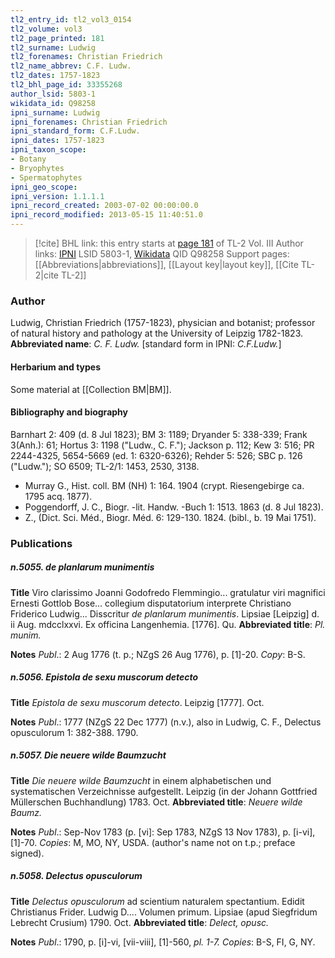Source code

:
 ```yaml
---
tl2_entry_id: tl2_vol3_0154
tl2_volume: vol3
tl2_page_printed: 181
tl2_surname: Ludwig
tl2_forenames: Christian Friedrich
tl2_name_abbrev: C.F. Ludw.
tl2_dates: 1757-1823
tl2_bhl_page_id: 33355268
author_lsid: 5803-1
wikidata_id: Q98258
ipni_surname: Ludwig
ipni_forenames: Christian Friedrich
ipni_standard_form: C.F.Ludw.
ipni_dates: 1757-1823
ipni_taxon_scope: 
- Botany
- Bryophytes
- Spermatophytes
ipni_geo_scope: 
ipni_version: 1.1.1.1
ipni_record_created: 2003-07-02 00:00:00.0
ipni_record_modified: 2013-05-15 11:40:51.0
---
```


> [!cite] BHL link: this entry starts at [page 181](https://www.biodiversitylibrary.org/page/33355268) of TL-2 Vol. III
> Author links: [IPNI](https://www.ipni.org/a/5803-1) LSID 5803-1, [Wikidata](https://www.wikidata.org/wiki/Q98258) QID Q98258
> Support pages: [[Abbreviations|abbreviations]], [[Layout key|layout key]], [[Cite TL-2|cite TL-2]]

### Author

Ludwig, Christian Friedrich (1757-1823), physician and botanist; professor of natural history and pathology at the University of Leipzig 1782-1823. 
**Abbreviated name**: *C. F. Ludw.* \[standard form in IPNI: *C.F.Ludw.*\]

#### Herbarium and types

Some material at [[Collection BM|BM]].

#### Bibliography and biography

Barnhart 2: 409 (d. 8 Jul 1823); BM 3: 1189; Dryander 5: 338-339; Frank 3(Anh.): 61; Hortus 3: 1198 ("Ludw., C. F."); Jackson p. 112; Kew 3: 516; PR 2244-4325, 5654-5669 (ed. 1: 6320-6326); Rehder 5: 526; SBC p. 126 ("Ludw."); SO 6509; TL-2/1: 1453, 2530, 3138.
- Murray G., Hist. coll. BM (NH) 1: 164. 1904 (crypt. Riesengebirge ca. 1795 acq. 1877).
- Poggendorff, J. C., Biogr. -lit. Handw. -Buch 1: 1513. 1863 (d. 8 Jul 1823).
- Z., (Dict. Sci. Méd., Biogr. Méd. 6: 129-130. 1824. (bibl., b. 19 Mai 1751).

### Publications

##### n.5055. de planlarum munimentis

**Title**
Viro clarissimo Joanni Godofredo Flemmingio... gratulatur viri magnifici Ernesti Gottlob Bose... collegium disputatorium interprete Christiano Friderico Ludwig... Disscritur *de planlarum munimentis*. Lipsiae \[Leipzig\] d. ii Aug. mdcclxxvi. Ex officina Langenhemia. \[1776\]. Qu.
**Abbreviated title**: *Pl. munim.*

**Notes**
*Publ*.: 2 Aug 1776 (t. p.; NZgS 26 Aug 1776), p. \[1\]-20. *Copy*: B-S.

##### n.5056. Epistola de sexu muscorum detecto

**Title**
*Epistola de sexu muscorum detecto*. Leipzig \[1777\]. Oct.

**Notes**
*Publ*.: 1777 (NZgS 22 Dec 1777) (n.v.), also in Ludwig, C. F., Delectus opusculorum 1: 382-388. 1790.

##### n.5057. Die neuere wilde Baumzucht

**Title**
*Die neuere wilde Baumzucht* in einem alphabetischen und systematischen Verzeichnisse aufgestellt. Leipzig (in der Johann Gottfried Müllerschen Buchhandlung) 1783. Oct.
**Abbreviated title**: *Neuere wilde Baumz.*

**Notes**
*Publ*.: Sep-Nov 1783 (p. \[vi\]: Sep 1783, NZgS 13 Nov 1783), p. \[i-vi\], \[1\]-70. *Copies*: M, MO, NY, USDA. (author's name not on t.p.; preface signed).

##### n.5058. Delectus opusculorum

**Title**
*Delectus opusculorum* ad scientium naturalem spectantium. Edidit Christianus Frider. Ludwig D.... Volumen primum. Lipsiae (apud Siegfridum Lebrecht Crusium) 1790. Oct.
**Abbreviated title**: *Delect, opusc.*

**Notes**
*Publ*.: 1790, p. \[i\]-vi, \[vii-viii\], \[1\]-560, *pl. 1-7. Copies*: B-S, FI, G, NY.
· · ·
What is needed is an exact copy of the entries above, with no images in it.

Source code

:
 ```yaml
---
tl2_entry_id: tl2_vol3_0154
tl2_volume: vol3
tl2_page_printed: 181
tl2_surname: Ludwig
tl2_forenames: Christian Friedrich
tl2_name_abbrev: C.F. Ludw.
tl2_dates: 1757-1823
tl2_bhl_page_id: 33355268
author_lsid: 5803-1
wikidata_id: Q98258
ipni_surname: Ludwig
ipni_forenames: Christian Friedrich
ipni_standard_form: C.F.Ludw.
ipni_dates: 1757-1823
ipni_taxon_scope: 
- Botany
- Bryophytes
- Spermatophytes
ipni_geo_scope: 
ipni_version: 1.1.1.1
ipni_record_created: 2003-07-02 00:00:00.0
ipni_record_modified: 2013-05-15 11:40:51.0
---
```


> [!cite] BHL link: this entry starts at [page 181](https://www.biodiversitylibrary.org/page/33355268) of TL-2 Vol. III
> Author links: [IPNI](https://www.ipni.org/a/5803-1) LSID 5803-1, [Wikidata](https://www.wikidata.org/wiki/Q98258) QID Q98258
> Support pages: [[Abbreviations|abbreviations]], [[Layout key|layout key]], [[Cite TL-2|cite TL-2]]

### Author

Ludwig, Christian Friedrich (1757-1823), physician and botanist; professor of natural history and pathology at the University of Leipzig 1782-1823. 
**Abbreviated name**: *C. F. Ludw.* \[standard form in IPNI: *C.F.Ludw.*\]

#### Herbarium and types

Some material at [[Collection BM|BM]].

#### Bibliography and biography

Barnhart 2: 409 (d. 8 Jul 1823); BM 3: 1189; Dryander 5: 338-339; Frank 3(Anh.): 61; Hortus 3: 1198 ("Ludw., C. F."); Jackson p. 112; Kew 3: 516; PR 2244-4325, 5654-5669 (ed. 1: 6320-6326); Rehder 5: 526; SBC p. 126 ("Ludw."); SO 6509; TL-2/1: 1453, 2530, 3138.
- Murray G., Hist. coll. BM (NH) 1: 164. 1904 (crypt. Riesengebirge ca. 1795 acq. 1877).
- Poggendorff, J. C., Biogr. -lit. Handw. -Buch 1: 1513. 1863 (d. 8 Jul 1823).
- Z., (Dict. Sci. Méd., Biogr. Méd. 6: 129-130. 1824. (bibl., b. 19 Mai 1751).

### Publications

##### n.5055. de planlarum munimentis

**Title**
Viro clarissimo Joanni Godofredo Flemmingio... gratulatur viri magnifici Ernesti Gottlob Bose... collegium disputatorium interprete Christiano Friderico Ludwig... Disscritur *de planlarum munimentis*. Lipsiae \[Leipzig\] d. ii Aug. mdcclxxvi. Ex officina Langenhemia. \[1776\]. Qu.
**Abbreviated title**: *Pl. munim.*

**Notes**
*Publ*.: 2 Aug 1776 (t. p.; NZgS 26 Aug 1776), p. \[1\]-20. *Copy*: B-S.

##### n.5056. Epistola de sexu muscorum detecto

**Title**
*Epistola de sexu muscorum detecto*. Leipzig \[1777\]. Oct.

**Notes**
*Publ*.: 1777 (NZgS 22 Dec 1777) (n.v.), also in Ludwig, C. F., Delectus opusculorum 1: 382-388. 1790.

##### n.5057. Die neuere wilde Baumzucht

**Title**
*Die neuere wilde Baumzucht* in einem alphabetischen und systematischen Verzeichnisse aufgestellt. Leipzig (in der Johann Gottfried Müllerschen Buchhandlung) 1783. Oct.
**Abbreviated title**: *Neuere wilde Baumz.*

**Notes**
*Publ*.: Sep-Nov 1783 (p. \[vi\]: Sep 1783, NZgS 13 Nov 1783), p. \[i-vi\], \[1\]-70. *Copies*: M, MO, NY, USDA. (author's name not on t.p.; preface signed).

##### n.5058. Delectus opusculorum

**Title**
*Delectus opusculorum* ad scientium naturalem spectantium. Edidit Christianus Frider. Ludwig D.... Volumen primum. Lipsiae (apud Siegfridum Lebrecht Crusium) 1790. Oct.
**Abbreviated title**: *Delect, opusc.*

**Notes**
*Publ*.: 1790, p. \[i\]-vi, \[vii-viii\], \[1\]-560, *pl. 1-7. Copies*: B-S, FI, G, NY.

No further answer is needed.